Six years later, body cameras are now used by nearly every major police department in the US, but they’ve failed to prevent more police violence. Technology didn’t prevent the killing of George Floyd while he was in police custody last month. Body cameras “were on and activated,” the Minneapolis Police Department said the next day, while alleging Floyd had resisted arrest. But it was videos from bystanders and security cameras, not body cam footage, that revealed what law enforcement failed to mention: Floyd died after one of the officers, Derek Chauvin, pinned him to the ground with a knee on his neck for almost nine minutes. Floyd’s death was later ruled a homicide, and the four officers involved now face criminal charges, including second-degree murder for Chauvin.

Body cameras have long been appealing to policymakers as a tool for police reform. Now, amid ongoing worldwide protests against racism and police violence, government officials are again turning to the devices. Police reform legislation unveiled by Senate Republicans on Wednesday encourages wider use of body cameras. In Canada, the head of the Royal Canadian Mounted Police announced this month that she would seek to equip her officers with them to increase public trust.

“People look to body cameras as some sort of silver bullet,” says Harlan Yu, the executive director of Upturn, a nonprofit focused on progressive technology policy. The devices by themselves, however, don’t create more accountability and transparency. It’s how they’re used by police that matters. Obama recognized the same thing half a decade ago. “It’s not a panacea,” the former president said in 2015. “It has to be embedded in a broader change in culture and a legal framework that ensures that people’s privacy is respected.”

Policymakers need to balance that right to privacy with the public’s ability to access body camera footage. While there are some statewide laws governing how that data should be handled, in many places body camera policies have been left up to police themselves. A 2016 scorecard created by Upturn and the Leadership Conference on Civil and Human Rights found policies from 50 major police departments varied widely. Some cities didn’t explicitly prohibit officers from tampering with footage or allow people who filed misconduct complaints to view tapes about their cases. “Even if you’re a subject of footage in many places, you don’t have a special right to get access,” says Yu.

In New York City, the Civilian Complaint Review Board—the very agency with the power to investigate allegations of police abuse—said last year that it hadn’t received footage it requested in hundreds of cases. Sometimes, the CCRB noted, the NYPD denied that tapes existed when it had them all along. “In one case, the NYPD told the CCRB three times that no video of an incident existed, yet the footage was later leaked to the Daily News,” the agency wrote in a memo outlining the problem.
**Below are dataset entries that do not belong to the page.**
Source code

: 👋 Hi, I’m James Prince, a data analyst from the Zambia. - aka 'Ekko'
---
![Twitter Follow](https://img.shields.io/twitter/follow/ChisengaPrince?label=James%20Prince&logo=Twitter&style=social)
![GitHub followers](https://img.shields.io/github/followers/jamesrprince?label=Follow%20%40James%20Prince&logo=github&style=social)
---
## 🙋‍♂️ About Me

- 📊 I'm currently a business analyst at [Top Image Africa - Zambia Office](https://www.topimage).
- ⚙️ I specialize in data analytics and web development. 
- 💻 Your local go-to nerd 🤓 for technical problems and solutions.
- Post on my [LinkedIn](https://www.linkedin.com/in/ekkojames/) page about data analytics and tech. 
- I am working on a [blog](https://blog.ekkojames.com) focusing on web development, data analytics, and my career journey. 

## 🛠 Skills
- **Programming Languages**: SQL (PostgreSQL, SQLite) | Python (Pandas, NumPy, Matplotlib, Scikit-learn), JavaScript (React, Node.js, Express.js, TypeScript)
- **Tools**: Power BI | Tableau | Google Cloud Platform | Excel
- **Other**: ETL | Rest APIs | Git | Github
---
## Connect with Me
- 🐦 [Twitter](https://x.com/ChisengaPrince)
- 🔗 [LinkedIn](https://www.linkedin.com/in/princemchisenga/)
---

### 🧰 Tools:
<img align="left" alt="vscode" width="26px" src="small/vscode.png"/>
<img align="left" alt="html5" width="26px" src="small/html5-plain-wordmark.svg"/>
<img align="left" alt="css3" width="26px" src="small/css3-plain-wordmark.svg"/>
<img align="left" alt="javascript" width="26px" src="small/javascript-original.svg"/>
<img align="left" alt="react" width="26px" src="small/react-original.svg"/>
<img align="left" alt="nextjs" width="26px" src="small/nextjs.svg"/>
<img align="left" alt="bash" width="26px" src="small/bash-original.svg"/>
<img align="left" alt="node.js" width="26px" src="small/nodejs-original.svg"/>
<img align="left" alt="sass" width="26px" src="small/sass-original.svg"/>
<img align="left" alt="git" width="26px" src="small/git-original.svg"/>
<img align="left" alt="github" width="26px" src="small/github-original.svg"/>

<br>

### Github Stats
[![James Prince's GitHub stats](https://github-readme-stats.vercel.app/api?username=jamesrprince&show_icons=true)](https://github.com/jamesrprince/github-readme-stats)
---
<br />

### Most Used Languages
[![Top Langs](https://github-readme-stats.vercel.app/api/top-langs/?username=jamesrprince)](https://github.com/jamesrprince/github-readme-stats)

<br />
Even in high-profile incidents like when a person is killed in police custody, body camera footage is often not released to the public. Upturn analyzed 100 fatal police shootings documented by The Washington Post from 2017 where body cam footage is believed to be available, and found that it was only made public in 40 cases. In many instances, footage is only released after significant public pressure or a court order. In Texas, The Dallas Morning News spent three years fighting to obtain tapes from the killing of Tony Timpa, who died in police custody in 2016. “We’ve seen so many cases where it takes months or even years to force police departments to share body cam footage when it shows police violence and wrongdoing,” says Albert Fox Cahn, the executive director of the Surveillance Technology Oversight Project at the nonprofit Urban Justice Center.